Choose Your Battles: 6 Questions to Ask in a Ministry Conflict

Photo Credit: JWPhotowerks (CC)
Leadership in the church can be a series of uphill battles.

Why is it this way? Policies, politics, and preferences, which all have a common thread: people. Conflicts and disputes with people can take a lot of time and energy. Sometimes those battles feel completely unnecessary, causing ministry leaders to expend lots of sideways energy for a conflict that isn't worth fighting. Some battles are worth dying for; others didn't need to happen in the first place. It's these latter conflicts I hope to address here. Too many battles simply weren't worth fighting in the first place--they had to do with quirks, personal preferences, or simply weren't worth the time or energy.

Good ministry leaders know which battles to fight. I hesitate to use the word "battle" for its warlike connotations, but conflicts between people in the church can get downright ugly, especially if they're done poorly. Yet conflicts are an important part of relationship--we need iron to sharpen iron, to hone and refine and clarify.

Honest, humble, gracious conflict can ultimately be life-giving. But it won't be if we're fighting the wrong battles, expending lots of undue energy and time on issues that aren't really important or distract from the overall mission.
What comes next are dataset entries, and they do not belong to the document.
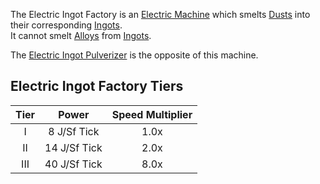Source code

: The Electric Ingot Factory is an [Electric Machine](https://github.com/Slimefun/Slimefun4/wiki/Electric-Machines) which smelts [Dusts](https://github.com/Slimefun/Slimefun4/wiki/Dusts) into their corresponding [Ingots](https://github.com/Slimefun/Slimefun4/wiki/Ingots).  
It cannot smelt [Alloys](https://github.com/Slimefun/Slimefun4/wiki/Ingots#alloys) from [Ingots](https://github.com/Slimefun/Slimefun4/wiki/Ingots).

The [Electric Ingot Pulverizer](https://github.com/Slimefun/Slimefun4/wiki/Electric-Ingot-Pulverizer) is the opposite of this machine.

## Electric Ingot Factory Tiers

| Tier |    Power     | Speed Multiplier |
| :--: | :----------: | :--------------: |
| I    | 8 J/Sf Tick  | 1.0x             |
| II   | 14 J/Sf Tick | 2.0x             |
| III  | 40 J/Sf Tick | 8.0x             |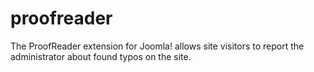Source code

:proofreader
===========

The ProofReader extension for Joomla! allows site visitors to report the administrator about found typos on the site.
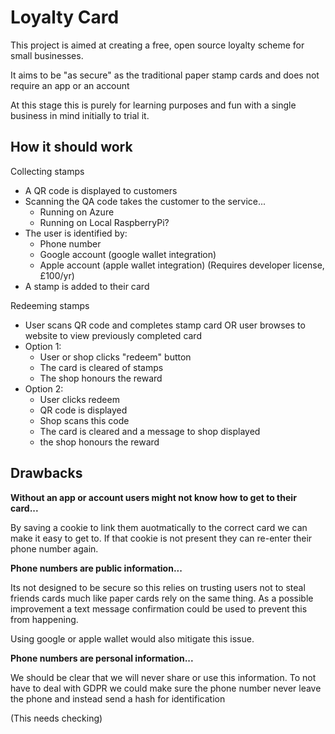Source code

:# Loyalty Card 

This project is aimed at creating a free, open source loyalty scheme for small businesses.

It aims to be "as secure" as the traditional paper stamp cards and does not require an app or an account

At this stage this is purely for learning purposes and fun with a single business in mind initially to trial it.


## How it should work

Collecting stamps

- A QR code is displayed to customers
- Scanning the QA code takes the customer to the service...
  - Running on Azure
  - Running on Local RaspberryPi?
- The user is identified by:
  - Phone number
  - Google account (google wallet integration)
  - Apple account (apple wallet integration) (Requires developer license, £100/yr)
- A stamp is added to their card

Redeeming stamps

- User scans QR code and completes stamp card OR user browses to website to view previously completed card
- Option 1: 
  - User or shop clicks "redeem" button
  - The card is cleared of stamps
  - The shop honours the reward
- Option 2: 
  - User clicks redeem
  - QR code is displayed
  - Shop scans this code
  - The card is cleared and a message to shop displayed
  - the shop honours the reward

## Drawbacks

**Without an app or account users might not know how to get to their card...**

By saving a cookie to link them auotmatically to the correct card we can make it easy to get to.
If that cookie is not present they can re-enter their phone number again.

**Phone numbers are public information...**

Its not designed to be secure so this relies on trusting users not to steal friends cards much like paper cards rely on the same thing. 
As a possible improvement a text message confirmation could be used to prevent this from happening.

Using google or apple wallet would also mitigate this issue.

**Phone numbers are personal information...**

We should be clear that we will never share or use this information. 
To not have to deal with GDPR we could make sure the phone number never leave the phone and instead send a hash for identification

(This needs checking)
Here are 6 questions to ask yourself as a ministry leader in a current or potential conflict:

1. What are my values? Having core personal and professional values can offer a helpful framework for discerning whether a conflict is worth the time and energy. If a person's actions or words completely conflict with a core value, it may be a battle worth fighting. For instance, if one of your core values is growing small in community, and a ministry leader decides to dismantle all small group ministry programs, it's likely a conflict worth pursuing. One of my ministry values is creating environments of belonging. If a student or youth leader is mean-spirited or overly sarcastic in their tone and making others uncomfortable, it's not just a personality issue--it goes against a core value, and needs to be addressed directly. However, if a new non-Christian student is a bit unruly or distracting during a talk, the value of an environment of belonging allows me to give grace instead of calling that student out and potentially hurting the relationship.

2. What are my motives? Check your heart--why did this particular situation become a conflict for you? What is the history behind this relationship and conflict? What planks might be in your eye that need to be removed? Can you approach the situation with authenticity and self-awareness?
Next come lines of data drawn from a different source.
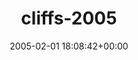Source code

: ---
title:		"cliffs-2005"
type:		"photos"
mediatype:		"upload"
location:		"TBC"
date:		"2005-02-01 18:08:42+00:00"
album:		"experimental"
filename:		"cliffs-2005.md"
series:		""
cl_public_id:		"experimental/cliffs-2005"
cl_version:		1497004501
format:		"tiff"
bytes:		3208700
width:		1920
height:		1440
colours:
- "#DADADA"
- "#6B6B6B"
- "#353535"
- "#757675"
exposure_mode:		"Auto"
program:		"Program AE"
aperture:		"3.2"
focal_length:		"7.8 mm"
iso:		"200"
shutter_speed:		"1/194"
metering:		"Multi-segment"
flash:		"Off, Did not fire"
white_balance:		"Auto"
colour_temp:		"No colour temperature"
has_crop:		"No"
orientation:		"Horizontal (normal)"
camera_model:		"FinePix S602 ZOOM"
lens_info:		"No lens info"
artist:		"No artist info"
x_resolution:		"72"
y_resolution:		"72"
---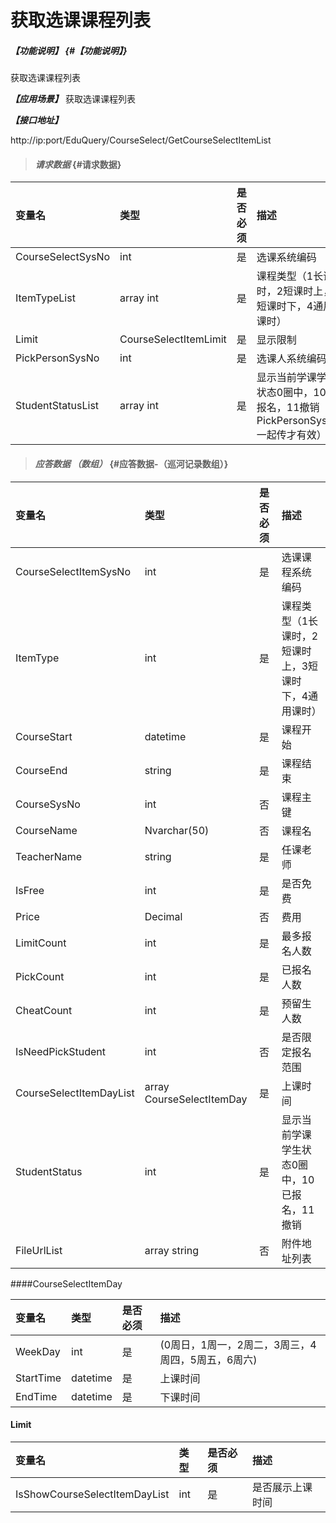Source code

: # 获取选课课程列表
##### _【功能说明】_ {#【功能说明】}

获取选课课程列表


_**【应用场景】**_
获取选课课程列表


_**【接口地址】**_

http://ip:port/EduQuery/CourseSelect/GetCourseSelectItemList


> #### _请求数据_ {#请求数据}

| 变量名 | 类型 | 是否必须 | 描述 |
| :--- | :--- | :--- | :--- |
| CourseSelectSysNo| int| 是 | 选课系统编码|
| ItemTypeList|array int| 是 | 课程类型（1长课时，2短课时上，3短课时下，4通用课时） |
| Limit| CourseSelectItemLimit| 是 | 显示限制|
| PickPersonSysNo| int| 是 | 选课人系统编码|
| StudentStatusList|array int| 是 |显示当前学课学生状态0圈中，10已报名，11撤销（和PickPersonSysNo一起传才有效） |





> #### _应答数据 （数组）_ {#应答数据-（巡河记录数组）}

| 变量名 | 类型 | 是否必须 | 描述 |
| :--- | :--- | :--- | :--- |
| CourseSelectItemSysNo| int| 是 | 选课课程系统编码|
| ItemType| int| 是 | 课程类型（1长课时，2短课时上，3短课时下，4通用课时） |
| CourseStart| datetime| 是 |课程开始 |
| CourseEnd| string| 是 | 课程结束 |
| CourseSysNo| int| 否 |课程主键 |
| CourseName | Nvarchar\(50\) | 否  | 课程名|
| TeacherName| string| 是 | 任课老师|
| IsFree| int| 是 | 是否免费 |
| Price| Decimal| 否 | 费用|
| LimitCount| int| 是 | 最多报名人数 |
| PickCount| int| 是 | 已报名人数 |
| CheatCount| int| 是 | 预留生人数 |
| IsNeedPickStudent| int| 否 | 是否限定报名范围|
| CourseSelectItemDayList | array CourseSelectItemDay| 是 | 上课时间 |
| StudentStatus| int| 是 |显示当前学课学生状态0圈中，10已报名，11撤销 |
| FileUrlList | array string | 否 | 附件地址列表 |



####CourseSelectItemDay

| 变量名 | 类型 | 是否必须 | 描述 |
| :--- | :--- | :--- | :--- |
| WeekDay| int| 是 | (0周日，1周一，2周二，3周三，4周四，5周五，6周六) |
| StartTime| datetime| 是 |上课时间 |
| EndTime| datetime| 是 | 下课时间 |

#### Limit

| 变量名 | 类型 | 是否必须 | 描述 |
| :--- | :--- | :--- | :--- |
| IsShowCourseSelectItemDayList  | int | 是 | 是否展示上课时间|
3. Who is affected by the ripples? Every conflict has ripples. These are the emotional and relational shockwaves that impact and influence other relationships. This is a question of systems thinking, viewing the conflict through the lens of overlapping relationships. Who are all the people affected by this conflict? How will having a conflict be beneficial or detrimental to these particular people, both in the short and long term? Knowing the relational impact will help you know the weightiness of the conflict at hand.

4. Am I throwing pearls to pigs? Jesus's statement in Matthew 7 is somewhat strange, but it's set in the context of judging others. I think Jesus is implying that some battles aren't worth fighting due to the other person's hard heartedness and inability to change their opinion about the issue. Of course, there isn't anyone beyond redemption or change. But if it's a battle that keeps getting fought over and over and over, it may be worth setting boundaries for yourself and not wasting time offering valuable input or advice to those who won't hear it.

5. What is my relational equity? If your relationship with this person(s) was a bank account, how much do you have invested? How much time and energy have you spent with this individual or group? What sort of relational withdrawal are you willing to make? If you choose to engage in a conflict where you don't have much equity invested, you may find yourself bankrupt and the relationship lost. You'll have to ask, is this relationship worth losing for me?

6. What is the Spirit guiding me to do? This is the ultimate question--what is God calling you to do in the situation? Regardless of personality, conflict styles, or personal preferences, God may be calling you to lovingly engage in a conflict, or to back off and give grace and patience.

May you engage in loving, gracious, truthful, life-giving conflict and know the battles you need to pursue!